The most immediately apparent problem in A Cure for Wellness is its gleeful cruelty in its approach to sexual assault. This starts very early with an out of nowhere racist prison rape joke and culminates in a scene involving an underage girl that goes on way longer than necessary to gets its point across, easily slipping into exploitative cruelty. It’s a mean streak that has little, if anything, to do with the film’s core themes and likely should have been edited into oblivion, but it’s also a blatant flaw that doesn’t require much deliberation. What really drags the film down is unwieldy and underdeveloped it feels for a movie that’s nearly three hours long.

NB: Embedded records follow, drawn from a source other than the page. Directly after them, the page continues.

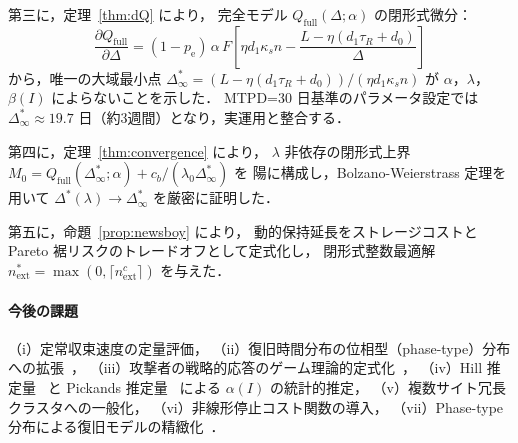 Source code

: \documentclass[12pt,a4paper]{article}
\theoremstyle{plain}
\theoremstyle{definition}
\theoremstyle{remark}
\newcommand{\pe}{p_{\mathrm{e}}}
\newcommand{\Qf}{Q_{\mathrm{full}}}
\newcommand{\betaI}{\beta(I)}
\newcommand{\alphI}{\alpha(I)}
\newcommand{\Dopt}{\Delta^{*}}
\newcommand{\Dinf}{\Delta^{*}_{\infty}}
\begin{document}
第三に，定理~\ref{thm:dQ} により，
完全モデル $\Qf(\Delta;\alpha)$ の閉形式微分：
\[
\frac{\partial\Qf}{\partial\Delta}
=(1-\pe)\,\alpha\,F\!\left[\eta d_1\kappa_s n-\frac{L-\eta(d_1\tau_R+d_0)}{\Delta}\right]
\]
から，唯一の大域最小点 $\Dinf=(L-\eta(d_1\tau_R+d_0))/(\eta d_1\kappa_s n)$ が
$\alpha$，$\lambda$，$\betaI$ によらないことを示した．
MTPD=30 日基準のパラメータ設定では $\Dinf\approx19.7$ 日（約3週間）となり，実運用と整合する．

第四に，定理~\ref{thm:convergence} により，
$\lambda$ 非依存の閉形式上界 $M_0=\Qf(\Dinf;\alpha)+c_b/(\lambda_0\Dinf)$ を
陽に構成し，Bolzano-Weierstrass 定理を用いて $\Dopt(\lambda)\to\Dinf$ を厳密に証明した．

第五に，命題~\ref{prop:newsboy} により，
動的保持延長をストレージコストと Pareto 裾リスクのトレードオフとして定式化し，
閉形式整数最適解 $n_{\mathrm{ext}}^*=\max(0,\lceil n_{\mathrm{ext}}^c\rceil)$ を与えた．

\paragraph{今後の課題}
（i）定常収束速度の定量評価，
（ii）復旧時間分布の位相型（phase-type）分布への拡張~\cite{asmussen2003}，
（iii）攻撃者の戦略的応答のゲーム理論的定式化~\cite{laszka2017}，
（iv）Hill 推定量~\cite{hill1975} と Pickands 推定量~\cite{pickands1975} による $\alphI$ の統計的推定，
（v）複数サイト冗長クラスタへの一般化，
（vi）非線形停止コスト関数の導入，
（vii）Phase-type 分布による復旧モデルの精緻化~\cite{norris1997}．

\end{document}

A Cure for Wellness‘s greatest strength is its absurdity as an overwhelming, bat shit crazy genre picture. Marrying high production values to a low trash premise that doesn’t deserve it, the film is loaded with weirdo imagery of slithering eels, steam punk machinery, medicine bottles, eels, ballerina figurines, soft naked flesh, eels, RoboCop action figures, and even more eels, sometimes all rapidly flashing on the screen in dream sequence montage. It just doesn’t contain enough of those visual pleasures to justify the massive weight of its runtime. In some respects, the weirdest choice the movie makes is withholding the answers to mysteries that are immediately apparent to the audience for several scenes, then treating their reveals like a big deal no one saw coming. Lies, accidents, past traumas, and untold motivations are kept under wraps in see-through gauze, essentially treading water instead of making the movie shorter or pulling the trigger immediately to make room for more oddities. For instance, why make a huge deal out of the mystery of what’s making DeHaan’s toilet tank rattle for three or four scenes if the reveal is only going to be that it was eels all along? We immediately knew it was eels. Everything in the film is brimming with eels. Delaying that reveal does not build tension; it just wastes time.

The ideal version of A Cure for Wellness is probably about an hour shorter and directed by Guillermo del Toro. On some level, I do very much appreciate the taste for excess that Verbinsky brings to the project, especially when it comes to his eye for over-the-top visuals. Framing shots from the POVs of magnifying glasses, fish bowls, and taxidermy eyeballs, the film is about as tastefully overachieving as Michael Bay’s Armageddon and I love that kind of go-for-broke excess in my genre films. The eel imagery is also impressively chilling, even if employed often & never thematically justified. Equipped with that same imagery, I’d trust del Toro to deliver a much more satisfying narrative, though. Not only would the sexual assault mean streak lightly be softened or diminished, but there’s a fairy realm element to the Swiss spa (especially in how you’re not supposed to drink the water) I could see being better explored in his hands. Verbinsky’s direction works very well when setting up individual scares gags (especially ones involving eels & dentistry), but his unwieldy, unending, thematically thin blockbuster approach to the Pirates movies has bled over here in a way that poisons what makes the movie enjoyable. A Cure for Wellness is an impressive visual achievement for sure, but not impressive enough to justify the enormity of its runtime or the exploitative cruelty of its ultimate destination. The resulting experience is endlessly frustrating, as it could easily be a much better picture with the right creative push, either towards brevity, away from sexual assault exploitation, or into another director’s hands entirely.